TASK STATEMENT: All of the data must be retyped exactly, with nothing left out.

(Stored data)
□ □ □ □ □ □ □

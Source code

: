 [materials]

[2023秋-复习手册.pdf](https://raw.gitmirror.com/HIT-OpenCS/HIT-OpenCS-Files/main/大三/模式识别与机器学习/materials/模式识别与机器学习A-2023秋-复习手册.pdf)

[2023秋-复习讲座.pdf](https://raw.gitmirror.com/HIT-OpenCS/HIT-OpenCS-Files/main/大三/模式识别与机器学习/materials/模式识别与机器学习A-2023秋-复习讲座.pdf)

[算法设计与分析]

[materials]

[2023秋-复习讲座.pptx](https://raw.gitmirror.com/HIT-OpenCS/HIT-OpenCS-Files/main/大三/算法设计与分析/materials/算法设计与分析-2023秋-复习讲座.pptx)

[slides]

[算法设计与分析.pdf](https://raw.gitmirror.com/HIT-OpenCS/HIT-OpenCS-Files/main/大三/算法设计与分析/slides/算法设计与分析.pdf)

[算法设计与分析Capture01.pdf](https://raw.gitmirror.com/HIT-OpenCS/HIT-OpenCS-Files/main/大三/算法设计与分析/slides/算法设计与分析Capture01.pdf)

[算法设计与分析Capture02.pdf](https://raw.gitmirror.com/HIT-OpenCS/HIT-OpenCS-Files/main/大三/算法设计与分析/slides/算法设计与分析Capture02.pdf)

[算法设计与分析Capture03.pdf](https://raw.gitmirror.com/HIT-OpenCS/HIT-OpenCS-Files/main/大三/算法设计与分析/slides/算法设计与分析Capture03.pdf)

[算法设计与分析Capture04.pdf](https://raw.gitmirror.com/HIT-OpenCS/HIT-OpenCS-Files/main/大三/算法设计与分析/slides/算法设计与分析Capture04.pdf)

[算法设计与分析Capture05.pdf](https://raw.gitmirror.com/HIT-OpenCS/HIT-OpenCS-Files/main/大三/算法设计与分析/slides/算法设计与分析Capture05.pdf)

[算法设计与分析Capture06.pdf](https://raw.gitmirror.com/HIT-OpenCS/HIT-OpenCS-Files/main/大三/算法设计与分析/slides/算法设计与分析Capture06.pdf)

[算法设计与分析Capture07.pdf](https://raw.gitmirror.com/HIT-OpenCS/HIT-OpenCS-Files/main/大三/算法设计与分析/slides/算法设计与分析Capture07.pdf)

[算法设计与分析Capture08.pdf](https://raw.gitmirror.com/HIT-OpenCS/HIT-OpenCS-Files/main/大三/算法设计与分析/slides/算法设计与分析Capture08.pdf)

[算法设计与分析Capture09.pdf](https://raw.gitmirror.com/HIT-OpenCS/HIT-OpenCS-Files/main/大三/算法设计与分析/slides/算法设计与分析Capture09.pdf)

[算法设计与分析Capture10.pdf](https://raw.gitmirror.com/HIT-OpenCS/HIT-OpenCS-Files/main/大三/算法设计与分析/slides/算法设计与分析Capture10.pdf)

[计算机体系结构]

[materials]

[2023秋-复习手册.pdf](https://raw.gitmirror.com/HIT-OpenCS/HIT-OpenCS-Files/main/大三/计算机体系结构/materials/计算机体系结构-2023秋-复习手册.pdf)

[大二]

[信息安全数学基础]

□ □ □ □ □ □ □

RESULT:
Source code

: [materials]

[2023秋-复习手册.pdf](https://raw.gitmirror.com/HIT-OpenCS/HIT-OpenCS-Files/main/大三/模式识别与机器学习/materials/模式识别与机器学习A-2023秋-复习手册.pdf)

[2023秋-复习讲座.pdf](https://raw.gitmirror.com/HIT-OpenCS/HIT-OpenCS-Files/main/大三/模式识别与机器学习/materials/模式识别与机器学习A-2023秋-复习讲座.pdf)

[算法设计与分析]

[materials]

[2023秋-复习讲座.pptx](https://raw.gitmirror.com/HIT-OpenCS/HIT-OpenCS-Files/main/大三/算法设计与分析/materials/算法设计与分析-2023秋-复习讲座.pptx)

[slides]

[算法设计与分析.pdf](https://raw.gitmirror.com/HIT-OpenCS/HIT-OpenCS-Files/main/大三/算法设计与分析/slides/算法设计与分析.pdf)

[算法设计与分析Capture01.pdf](https://raw.gitmirror.com/HIT-OpenCS/HIT-OpenCS-Files/main/大三/算法设计与分析/slides/算法设计与分析Capture01.pdf)

[算法设计与分析Capture02.pdf](https://raw.gitmirror.com/HIT-OpenCS/HIT-OpenCS-Files/main/大三/算法设计与分析/slides/算法设计与分析Capture02.pdf)

[算法设计与分析Capture03.pdf](https://raw.gitmirror.com/HIT-OpenCS/HIT-OpenCS-Files/main/大三/算法设计与分析/slides/算法设计与分析Capture03.pdf)

[算法设计与分析Capture04.pdf](https://raw.gitmirror.com/HIT-OpenCS/HIT-OpenCS-Files/main/大三/算法设计与分析/slides/算法设计与分析Capture04.pdf)

[算法设计与分析Capture05.pdf](https://raw.gitmirror.com/HIT-OpenCS/HIT-OpenCS-Files/main/大三/算法设计与分析/slides/算法设计与分析Capture05.pdf)

[算法设计与分析Capture06.pdf](https://raw.gitmirror.com/HIT-OpenCS/HIT-OpenCS-Files/main/大三/算法设计与分析/slides/算法设计与分析Capture06.pdf)

[算法设计与分析Capture07.pdf](https://raw.gitmirror.com/HIT-OpenCS/HIT-OpenCS-Files/main/大三/算法设计与分析/slides/算法设计与分析Capture07.pdf)

[算法设计与分析Capture08.pdf](https://raw.gitmirror.com/HIT-OpenCS/HIT-OpenCS-Files/main/大三/算法设计与分析/slides/算法设计与分析Capture08.pdf)

[算法设计与分析Capture09.pdf](https://raw.gitmirror.com/HIT-OpenCS/HIT-OpenCS-Files/main/大三/算法设计与分析/slides/算法设计与分析Capture09.pdf)

[算法设计与分析Capture10.pdf](https://raw.gitmirror.com/HIT-OpenCS/HIT-OpenCS-Files/main/大三/算法设计与分析/slides/算法设计与分析Capture10.pdf)

[计算机体系结构]

[materials]

[2023秋-复习手册.pdf](https://raw.gitmirror.com/HIT-OpenCS/HIT-OpenCS-Files/main/大三/计算机体系结构/materials/计算机体系结构-2023秋-复习手册.pdf)

[大二]

[信息安全数学基础]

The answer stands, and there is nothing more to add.